### Source material:
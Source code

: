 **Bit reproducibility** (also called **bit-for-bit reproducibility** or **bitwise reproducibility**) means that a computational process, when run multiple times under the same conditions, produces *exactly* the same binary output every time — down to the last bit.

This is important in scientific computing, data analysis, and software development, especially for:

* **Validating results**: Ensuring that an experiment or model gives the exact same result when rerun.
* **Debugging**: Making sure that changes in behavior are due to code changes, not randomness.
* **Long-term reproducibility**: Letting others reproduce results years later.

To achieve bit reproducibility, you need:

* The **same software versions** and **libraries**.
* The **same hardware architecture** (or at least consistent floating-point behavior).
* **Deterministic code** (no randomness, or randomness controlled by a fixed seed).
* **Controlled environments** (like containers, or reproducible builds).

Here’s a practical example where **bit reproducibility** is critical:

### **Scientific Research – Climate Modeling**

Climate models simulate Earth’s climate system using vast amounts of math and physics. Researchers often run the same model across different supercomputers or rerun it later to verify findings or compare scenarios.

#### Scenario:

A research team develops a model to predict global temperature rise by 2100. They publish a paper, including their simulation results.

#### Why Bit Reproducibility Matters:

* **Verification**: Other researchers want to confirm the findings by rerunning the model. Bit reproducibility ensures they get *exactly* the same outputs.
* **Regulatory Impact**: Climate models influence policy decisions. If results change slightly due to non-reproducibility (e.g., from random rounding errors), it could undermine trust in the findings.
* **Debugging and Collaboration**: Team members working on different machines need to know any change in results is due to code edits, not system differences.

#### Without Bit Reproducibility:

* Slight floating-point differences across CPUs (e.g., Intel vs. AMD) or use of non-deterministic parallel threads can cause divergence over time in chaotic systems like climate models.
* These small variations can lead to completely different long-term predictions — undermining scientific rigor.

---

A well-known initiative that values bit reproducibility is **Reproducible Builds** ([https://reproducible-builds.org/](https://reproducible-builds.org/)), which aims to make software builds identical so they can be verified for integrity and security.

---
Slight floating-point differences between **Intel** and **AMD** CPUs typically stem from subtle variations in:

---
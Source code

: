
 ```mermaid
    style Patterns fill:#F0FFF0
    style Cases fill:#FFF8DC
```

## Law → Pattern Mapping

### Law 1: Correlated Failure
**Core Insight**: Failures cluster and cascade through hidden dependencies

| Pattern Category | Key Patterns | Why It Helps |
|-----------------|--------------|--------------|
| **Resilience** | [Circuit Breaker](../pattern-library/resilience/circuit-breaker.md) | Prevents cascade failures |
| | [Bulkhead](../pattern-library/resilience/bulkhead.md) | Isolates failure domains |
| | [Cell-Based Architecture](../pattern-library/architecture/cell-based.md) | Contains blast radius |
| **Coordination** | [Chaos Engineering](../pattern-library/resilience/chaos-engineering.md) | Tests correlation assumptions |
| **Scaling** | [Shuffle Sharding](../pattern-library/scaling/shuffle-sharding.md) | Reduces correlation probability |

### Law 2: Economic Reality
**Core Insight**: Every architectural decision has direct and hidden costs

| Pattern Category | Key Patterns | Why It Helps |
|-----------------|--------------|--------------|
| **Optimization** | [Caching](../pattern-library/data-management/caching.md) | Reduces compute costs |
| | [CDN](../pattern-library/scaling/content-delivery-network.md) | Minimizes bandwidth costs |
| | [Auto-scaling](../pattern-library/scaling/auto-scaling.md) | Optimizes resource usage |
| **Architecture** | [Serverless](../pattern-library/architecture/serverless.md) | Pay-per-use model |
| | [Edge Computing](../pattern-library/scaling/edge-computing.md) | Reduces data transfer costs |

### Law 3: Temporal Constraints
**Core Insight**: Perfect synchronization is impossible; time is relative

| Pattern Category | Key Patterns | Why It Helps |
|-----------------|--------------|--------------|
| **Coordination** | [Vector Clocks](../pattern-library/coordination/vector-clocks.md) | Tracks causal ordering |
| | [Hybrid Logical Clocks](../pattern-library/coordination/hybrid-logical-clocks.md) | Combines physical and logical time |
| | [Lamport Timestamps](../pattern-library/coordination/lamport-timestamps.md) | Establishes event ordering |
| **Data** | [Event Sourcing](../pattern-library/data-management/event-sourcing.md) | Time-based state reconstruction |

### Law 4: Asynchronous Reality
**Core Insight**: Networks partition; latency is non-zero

### Task details:
Would you restate the entries word for word, omitting none?

### Answer to this problem:
Source code

: **Bit reproducibility** (also called **bit-for-bit reproducibility** or **bitwise reproducibility**) means that a computational process, when run multiple times under the same conditions, produces *exactly* the same binary output every time — down to the last bit.

This is important in scientific computing, data analysis, and software development, especially for:

* **Validating results**: Ensuring that an experiment or model gives the exact same result when rerun.
* **Debugging**: Making sure that changes in behavior are due to code changes, not randomness.
* **Long-term reproducibility**: Letting others reproduce results years later.

To achieve bit reproducibility, you need:

* The **same software versions** and **libraries**.
* The **same hardware architecture** (or at least consistent floating-point behavior).
* **Deterministic code** (no randomness, or randomness controlled by a fixed seed).
* **Controlled environments** (like containers, or reproducible builds).

Here’s a practical example where **bit reproducibility** is critical:

### **Scientific Research – Climate Modeling**

Climate models simulate Earth’s climate system using vast amounts of math and physics. Researchers often run the same model across different supercomputers or rerun it later to verify findings or compare scenarios.

#### Scenario:

A research team develops a model to predict global temperature rise by 2100. They publish a paper, including their simulation results.

#### Why Bit Reproducibility Matters:

* **Verification**: Other researchers want to confirm the findings by rerunning the model. Bit reproducibility ensures they get *exactly* the same outputs.
* **Regulatory Impact**: Climate models influence policy decisions. If results change slightly due to non-reproducibility (e.g., from random rounding errors), it could undermine trust in the findings.
* **Debugging and Collaboration**: Team members working on different machines need to know any change in results is due to code edits, not system differences.

#### Without Bit Reproducibility:

* Slight floating-point differences across CPUs (e.g., Intel vs. AMD) or use of non-deterministic parallel threads can cause divergence over time in chaotic systems like climate models.
* These small variations can lead to completely different long-term predictions — undermining scientific rigor.

---

A well-known initiative that values bit reproducibility is **Reproducible Builds** ([https://reproducible-builds.org/](https://reproducible-builds.org/)), which aims to make software builds identical so they can be verified for integrity and security.

---
Slight floating-point differences between **Intel** and **AMD** CPUs typically stem from subtle variations in:

---
Source code

:
 ```mermaid
    style Patterns fill:#F0FFF0
    style Cases fill:#FFF8DC
```

## Law → Pattern Mapping

### Law 1: Correlated Failure
**Core Insight**: Failures cluster and cascade through hidden dependencies

| Pattern Category | Key Patterns | Why It Helps |
|-----------------|--------------|--------------|
| **Resilience** | [Circuit Breaker](../pattern-library/resilience/circuit-breaker.md) | Prevents cascade failures |
| | [Bulkhead](../pattern-library/resilience/bulkhead.md) | Isolates failure domains |
| | [Cell-Based Architecture](../pattern-library/architecture/cell-based.md) | Contains blast radius |
| **Coordination** | [Chaos Engineering](../pattern-library/resilience/chaos-engineering.md) | Tests correlation assumptions |
| **Scaling** | [Shuffle Sharding](../pattern-library/scaling/shuffle-sharding.md) | Reduces correlation probability |

### Law 2: Economic Reality
**Core Insight**: Every architectural decision has direct and hidden costs

| Pattern Category | Key Patterns | Why It Helps |
|-----------------|--------------|--------------|
| **Optimization** | [Caching](../pattern-library/data-management/caching.md) | Reduces compute costs |
| | [CDN](../pattern-library/scaling/content-delivery-network.md) | Minimizes bandwidth costs |
| | [Auto-scaling](../pattern-library/scaling/auto-scaling.md) | Optimizes resource usage |
| **Architecture** | [Serverless](../pattern-library/architecture/serverless.md) | Pay-per-use model |
| | [Edge Computing](../pattern-library/scaling/edge-computing.md) | Reduces data transfer costs |

### Law 3: Temporal Constraints
**Core Insight**: Perfect synchronization is impossible; time is relative

| Pattern Category | Key Patterns | Why It Helps |
|-----------------|--------------|--------------|
| **Coordination** | [Vector Clocks](../pattern-library/coordination/vector-clocks.md) | Tracks causal ordering |
| | [Hybrid Logical Clocks](../pattern-library/coordination/hybrid-logical-clocks.md) | Combines physical and logical time |
| | [Lamport Timestamps](../pattern-library/coordination/lamport-timestamps.md) | Establishes event ordering |
| **Data** | [Event Sourcing](../pattern-library/data-management/event-sourcing.md) | Time-based state reconstruction |

### Law 4: Asynchronous Reality
**Core Insight**: Networks partition; latency is non-zero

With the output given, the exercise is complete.